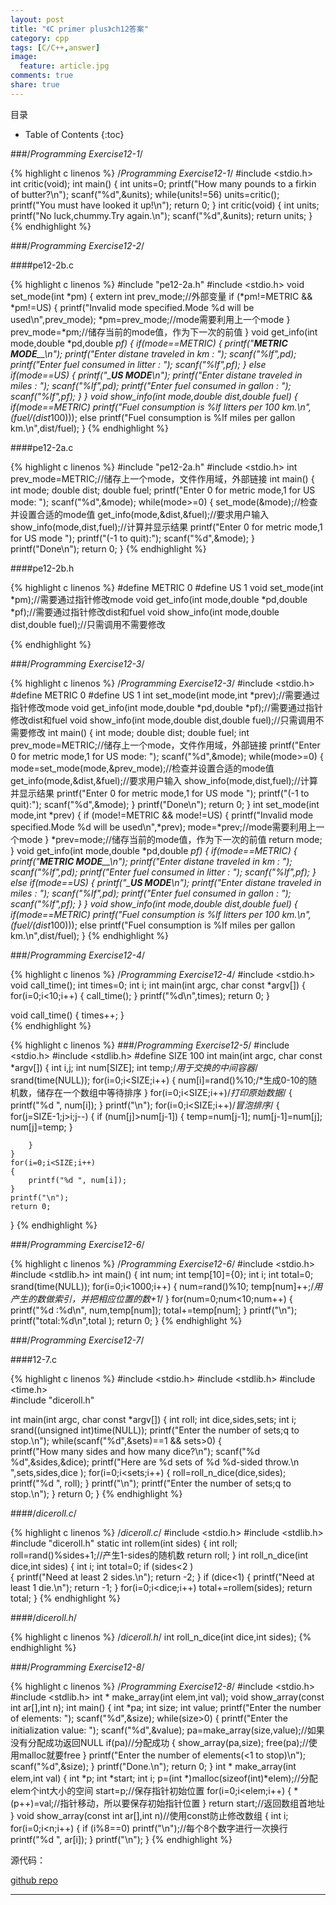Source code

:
 ```yaml
---
layout: post
title: "《C primer plus》ch12答案"
category: cpp
tags: [C/C++,answer]
image:
  feature: article.jpg
comments: true
share: true
---
```


目录

* Table of Contents
{:toc}

###/*Programming Exercise12-1*/

{% highlight c linenos %}
/*Programming Exercise12-1*/
#include <stdio.h>
int critic(void);
int main()
{
	int units=0;
	printf("How many pounds to a firkin of butter?\n");
	scanf("%d",&units);
	while(units!=56)
		units=critic();
	printf("You must have looked it up!\n");
	return 0;
}
int critic(void)
{
	int units;
	printf("No luck,chummy.Try again.\n");
	scanf("%d",&units);
	return units;
}
{% endhighlight %}


###/*Programming Exercise12-2*/

####pe12-2b.c

{% highlight c linenos %} 
#include "pe12-2a.h"
#include <stdio.h>
void set_mode(int *pm)
{
	extern int prev_mode;//外部变量
	if (*pm!=METRIC && *pm!=US)
	{
		printf("Invalid mode specified.Mode %d will be used\n",prev_mode);
		*pm=prev_mode;//mode需要利用上一个mode
	}
	prev_mode=*pm;//储存当前的mode值，作为下一次的前值
}
void get_info(int mode,double *pd,double *pf)
{
	if(mode==METRIC)
	{
		printf("_______METRIC MODE_________\n");
		printf("Enter distane traveled in km : ");
		scanf("%lf",pd);
		printf("Enter fuel consumed in litter : ");
		scanf("%lf",pf);
	}
	else if(mode==US)
	{
		printf("__________US MODE_________\n");
		printf("Enter distane traveled in miles : ");
		scanf("%lf",pd);
		printf("Enter fuel consumed in gallon : ");
		scanf("%lf",pf);
	}
}
void show_info(int mode,double dist,double fuel)
{
	if(mode==METRIC)
		printf("Fuel consumption is %lf litters per 100 km.\n",(fuel/(dist*100)));
	else
		printf("Fuel consumption is %lf miles per gallon km.\n",dist/fuel);
}
{% endhighlight %}

####pe12-2a.c

{% highlight c linenos %} 
#include "pe12-2a.h"
#include <stdio.h>
int prev_mode=METRIC;//储存上一个mode，文件作用域，外部链接
int main()
{
	int mode;
	double dist;
	double fuel;
	printf("Enter 0 for metric mode,1 for US mode: ");
	scanf("%d",&mode);
	while(mode>=0)
	{
		set_mode(&mode);//检查并设置合适的mode值
		get_info(mode,&dist,&fuel);//要求用户输入
		show_info(mode,dist,fuel);//计算并显示结果
		printf("Enter 0 for metric mode,1 for US mode ");
		printf("(-1 to quit):");
		scanf("%d",&mode);
	}
	printf("Done\n");
	return 0;
}
{% endhighlight %}

####pe12-2b.h

{% highlight c linenos %} 
#define METRIC 0
#define US 1
void set_mode(int *pm);//需要通过指针修改mode
void get_info(int mode,double *pd,double *pf);//需要通过指针修改dist和fuel
void show_info(int mode,double dist,double fuel);//只需调用不需要修改

{% endhighlight %}



###/*Programming Exercise12-3*/

{% highlight c linenos %} 
/*Programming Exercise12-3*/
#include <stdio.h>
#define METRIC 0
#define US 1
int set_mode(int mode,int *prev);//需要通过指针修改mode
void get_info(int mode,double *pd,double *pf);//需要通过指针修改dist和fuel
void show_info(int mode,double dist,double fuel);//只需调用不需要修改
int main()
{
	int mode;
	double dist;
	double fuel;
	int prev_mode=METRIC;//储存上一个mode，文件作用域，外部链接
	printf("Enter 0 for metric mode,1 for US mode: ");
	scanf("%d",&mode);
	while(mode>=0)
	{
		mode=set_mode(mode,&prev_mode);//检查并设置合适的mode值
		get_info(mode,&dist,&fuel);//要求用户输入
		show_info(mode,dist,fuel);//计算并显示结果
		printf("Enter 0 for metric mode,1 for US mode ");
		printf("(-1 to quit):");
		scanf("%d",&mode);
	}
	printf("Done\n");
	return 0;
}
int set_mode(int mode,int *prev)
{
	if (mode!=METRIC && mode!=US)
	{
		printf("Invalid mode specified.Mode %d will be used\n",*prev);
		mode=*prev;//mode需要利用上一个mode
	}
	*prev=mode;//储存当前的mode值，作为下一次的前值
	return mode;
}
void get_info(int mode,double *pd,double *pf)
{
	if(mode==METRIC)
	{
		printf("_______METRIC MODE_________\n");
		printf("Enter distane traveled in km : ");
		scanf("%lf",pd);
		printf("Enter fuel consumed in litter : ");
		scanf("%lf",pf);
	}
	else if(mode==US)
	{
		printf("__________US MODE_________\n");
		printf("Enter distane traveled in miles : ");
		scanf("%lf",pd);
		printf("Enter fuel consumed in gallon : ");
		scanf("%lf",pf);
	}
}
void show_info(int mode,double dist,double fuel)
{
	if(mode==METRIC)
		printf("Fuel consumption is %lf litters per 100 km.\n",(fuel/(dist*100)));
	else
		printf("Fuel consumption is %lf miles per gallon km.\n",dist/fuel);
}
{% endhighlight %}


###/*Programming Exercise12-4*/


{% highlight c linenos %} 
/*Programming Exercise12-4*/
#include <stdio.h>
void call_time();
int times=0;
int i;
int main(int argc, char const *argv[])
{
	for(i=0;i<10;i++)
	{
		call_time();
	}
	printf("%d\n",times);
	return 0;
}

void call_time()
{
	times++;
}		
{% endhighlight %}


{% highlight c linenos %} 
###/*Programming Exercise12-5*/
#include <stdio.h>
#include <stdlib.h>
#define SIZE 100
int main(int argc, char const *argv[])
{
	int i,j;
	int num[SIZE];
	int temp;/*用于交换的中间容器*/
	srand(time(NULL));
	for(i=0;i<SIZE;i++)
	{
		num[i]=rand()%10;/*生成0-10的随机数，储存在一个数组中等待排序
	}
	for(i=0;i<SIZE;i++)/*打印原始数据*/
	{
		printf("%d ", num[i]);
	}
	printf("\n");
	for(i=0;i<SIZE;i++)/*冒泡排序*/
	{
		for(j=SIZE-1;j>i;j--)
		{
			if (num[j]>num[j-1])
			{
				temp=num[j-1];
				num[j-1]=num[j];
				num[j]=temp;
			}

		}
	}
	for(i=0;i<SIZE;i++)
	{
		printf("%d ", num[i]);
	}
	printf("\n");
	return 0;
}
{% endhighlight %}


###/*Programming Exercise12-6*/

{% highlight c linenos %} 
/*Programming Exercise12-6*/
#include <stdio.h>
#include <stdlib.h>
int main()
{
	int num;
	int temp[10]={0};
	int i;
	int total=0;
	srand(time(NULL));
	for(i=0;i<1000;i++)
	{
		num=rand()%10;
		temp[num]++;/*用产生的数做索引，并把相应位置的数+1*/
	}
	for(num=0;num<10;num++)
	{
		printf("%d :%d\n", num,temp[num]);
		total+=temp[num];
	}
	printf("\n");
	printf("total:%d\n",total );
	return 0;
}
{% endhighlight %}


###/*Programming Exercise12-7*/

####12-7.c

{% highlight c linenos %}
#include <stdio.h>
#include <stdlib.h>
#include <time.h>	
#include "diceroll.h"

int main(int argc, char const *argv[])
{
	int roll;
	int dice,sides,sets;
	int i;
	srand((unsigned int)time(NULL));
	printf("Enter the number of sets;q to stop.\n");
	while(scanf("%d",&sets)==1 && sets>0) 
	{	
		printf("How many sides and how many dice?\n");
		scanf("%d %d",&sides,&dice);
		printf("Here are %d sets of %d %d-sided throw.\n   ",sets,sides,dice );
		for(i=0;i<sets;i++)
		{
			roll=roll_n_dice(dice,sides);
			printf("%d ", roll);
		}
		printf("\n");
		printf("Enter the number of sets;q to stop.\n");
	}
	return 0;
}
{% endhighlight %}

####/*diceroll.c*/

{% highlight c linenos %}
/*diceroll.c*/
#include <stdio.h>
#include <stdlib.h>	
#include "diceroll.h"
static int rollem(int sides)
{
	int roll;
	roll=rand()%sides+1;//产生1-sides的随机数
	return roll;
}
int roll_n_dice(int dice,int sides)
{
	int i;
	int total=0;
	if (sides<2	)		
	{
		printf("Need at least 2 sides.\n");
		return -2;
	}
	if (dice<1)
	{
		printf("Need at least 1 die.\n");
		return -1;
	}
	for(i=0;i<dice;i++)
		total+=rollem(sides);
	return total;
}
{% endhighlight %}


####/*diceroll.h*/

{% highlight c linenos %}
/*diceroll.h*/
int roll_n_dice(int dice,int sides);
{% endhighlight %}


###/*Programming Exercise12-8*/

{% highlight c linenos %}
/*Programming Exercise12-8*/
#include <stdio.h>
#include <stdlib.h>
int * make_array(int elem,int val);
void show_array(const int ar[],int n);
int main()
{
	int *pa;
	int size;
	int value;
	printf("Enter the number of elements: ");
	scanf("%d",&size);
	while(size>0) 
	{
		printf("Enter the initialization value: ");
		scanf("%d",&value);
		pa=make_array(size,value);//如果没有分配成功返回NULL
		if(pa)//分配成功
		{
			show_array(pa,size);
				free(pa);//使用malloc就要free
		}
		printf("Enter the number of elements(<1 to stop)\n");
		scanf("%d",&size);
	}
	printf("Done.\n");
	return 0;
}
int * make_array(int elem,int val)
{
	int *p;
	int *start;
	int i;
	p=(int *)malloc(sizeof(int)*elem);//分配elem个int大小的空间
	start=p;//保存指针初始位置
	for(i=0;i<elem;i++)
	{
		*(p++)=val;//指针移动，所以要保存初始指针位置
	}
	return start;//返回数组首地址
}
void show_array(const int ar[],int n)//使用const防止修改数组
{
	int i;
	for(i=0;i<n;i++)
	{
		if (i%8==0)
			printf("\n");//每个8个数字进行一次换行
		printf("%d ", ar[i]);
	}
	printf("\n");
}
{% endhighlight %}


源代码：

[github repo](https://github.com/hanxiaomax/C_primer_plus_exercise.git)

********************************************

——

§ ASSIGNMENT:
The lines that contain the word "sets" are wanted; copy each of them from the records.

§ OUTPUT FOR THIS TASK:
	int dice,sides,sets;
	printf("Enter the number of sets;q to stop.\n");
	while(scanf("%d",&sets)==1 && sets>0) 
		printf("Here are %d sets of %d %d-sided throw.\n   ",sets,sides,dice );
		for(i=0;i<sets;i++)
		printf("Enter the number of sets;q to stop.\n");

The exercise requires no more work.